**ACTIVITY:** From the entries below, transcribe exactly the lines between the line holding "- Every hidden" and the line holding "Although your weight", inclusive; skip all other lines.

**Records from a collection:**

----

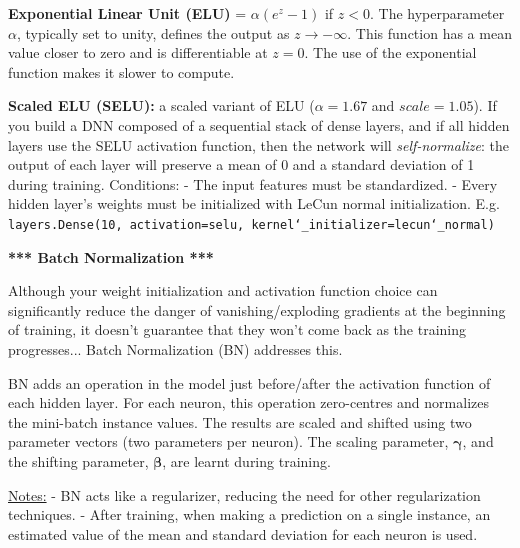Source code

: \textbf{Exponential Linear Unit (ELU)} = $\alpha(e^z - 1)$ if $z < 0$.
The hyperparameter $\alpha$, typically set to unity, defines the output as $z \rightarrow -\infty$.
This function has a mean value closer to zero and is differentiable at $z=0$.
The use of the exponential function makes it slower to compute.

\textbf{Scaled ELU (SELU):} a scaled variant of ELU ($\alpha = 1.67$ and $scale = 1.05$).\newline
If you build a DNN composed of a sequential stack of dense layers,
and if all hidden layers use the SELU activation function,
then the network will \textit{self-normalize}:
the output of each layer will preserve a mean of 0 and a standard deviation of 1 during training. Conditions:\newline
- The input features must be standardized.\newline
- Every hidden layer's weights must be initialized with LeCun normal initialization. E.g.\newline
\texttt{layers.Dense(10, activation=\textquotesingle selu\textquotesingle, kernel\char`_initializer=\textquotesingle lecun\char`_normal\textquotesingle)}\newline

\textbf{*** Batch Normalization ***}

Although your weight initialization and activation function choice can significantly reduce the danger of vanishing/exploding gradients at the beginning of training,
it doesn't guarantee that they won't come back as the training progresses... Batch Normalization (BN) addresses this.

BN adds an operation in the model just before/after the activation function of each hidden layer.
For each neuron, this operation zero-centres and normalizes the mini-batch instance values.\newline
The results are scaled and shifted using two parameter vectors (two parameters per neuron).\newline
The scaling parameter, $\boldsymbol{\gamma}$, and the shifting parameter, $\boldsymbol{\beta}$, are learnt during training.

\underline{Notes:}\newline
- BN acts like a regularizer, reducing the need for other regularization techniques.\newline
- After training, when making a prediction on a single instance,
an estimated value of the mean and standard deviation for each neuron is used.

----

**EXPECTED OUTPUT:**
- Every hidden layer's weights must be initialized with LeCun normal initialization. E.g.\newline
\texttt{layers.Dense(10, activation=\textquotesingle selu\textquotesingle, kernel\char`_initializer=\textquotesingle lecun\char`_normal\textquotesingle)}\newline

\textbf{*** Batch Normalization ***}

Although your weight initialization and activation function choice can significantly reduce the danger of vanishing/exploding gradients at the beginning of training,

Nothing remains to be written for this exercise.